Task:
The following data has a line with "coordinates, with the actual" and a line with "exterior powers are finite". Write out exactly those lines and all the lines between them.

Supplied information:
········
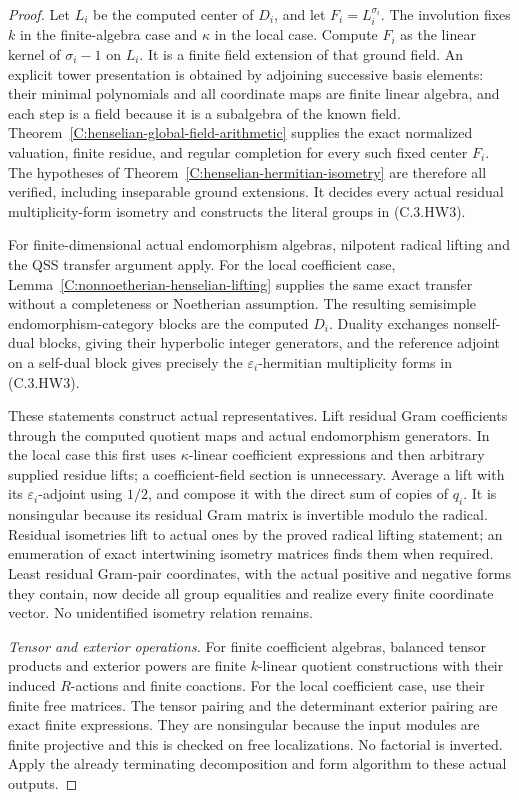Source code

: \begin{proof}
Let $L_i$ be the computed
center of $D_i$, and let
$F_i=L_i^{\sigma_i}$.
The involution fixes $k$ in
the finite-algebra case and
$\kappa$ in the local case.
Compute $F_i$ as the linear
kernel of $\sigma_i-1$ on
$L_i$.  It is a finite field
extension of that ground field.
An explicit tower presentation
is obtained by adjoining
successive basis elements:
their minimal polynomials and
all coordinate maps are finite
linear algebra, and each step
is a field because it is a
subalgebra of the known field.
Theorem~\ref{C:henselian-global-field-arithmetic}
supplies the exact normalized
valuation, finite residue,
and regular completion for
every such fixed center $F_i$.
The hypotheses of
Theorem~\ref{C:henselian-hermitian-isometry}
are therefore all verified,
including inseparable ground
extensions.  It decides every
actual residual multiplicity-form
isometry and constructs the
literal groups in (C.3.HW3).

For finite-dimensional actual
endomorphism algebras, nilpotent
radical lifting and the QSS
transfer argument apply.
For the local coefficient case,
Lemma~\ref{C:nonnoetherian-henselian-lifting}
supplies the same exact transfer
without a completeness or
Noetherian assumption.
The resulting semisimple
endomorphism-category blocks
are the computed $D_i$.
Duality exchanges nonself-dual
blocks, giving their hyperbolic
integer generators, and the
reference adjoint on a self-dual
block gives precisely the
$\varepsilon_i$-hermitian
multiplicity forms in (C.3.HW3).

These statements construct
actual representatives.
Lift residual Gram coefficients
through the computed quotient
maps and actual endomorphism
generators.  In the local case
this first uses $\kappa$-linear
coefficient expressions and
then arbitrary supplied residue
lifts; a coefficient-field
section is unnecessary.
Average a lift with its
$\varepsilon_i$-adjoint using
$1/2$, and compose it with
the direct sum of copies of
$q_i$.
It is nonsingular because
its residual Gram matrix is
invertible modulo the radical.
Residual isometries lift to
actual ones by the proved
radical lifting statement;
an enumeration of exact
intertwining isometry matrices
finds them when required.
Least residual Gram-pair
coordinates, with the actual
positive and negative forms
they contain, now decide
all group equalities and
realize every finite coordinate
vector.  No unidentified
isometry relation remains.

\emph{Tensor and exterior operations.}
For finite coefficient algebras,
balanced tensor products and
exterior powers are finite
$k$-linear quotient constructions
with their induced $R$-actions
and finite coactions.
For the local coefficient case,
use their finite free matrices.
The tensor pairing and the
determinant exterior pairing
are exact finite expressions.
They are nonsingular because
the input modules are finite
projective and this is checked
on free localizations.
No factorial is inverted.
Apply the already terminating
decomposition and form algorithm
to these actual outputs.


\end{proof}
········
Exercise output:
coordinates, with the actual
positive and negative forms
they contain, now decide
all group equalities and
realize every finite coordinate
vector.  No unidentified
isometry relation remains.

\emph{Tensor and exterior operations.}
For finite coefficient algebras,
balanced tensor products and
exterior powers are finite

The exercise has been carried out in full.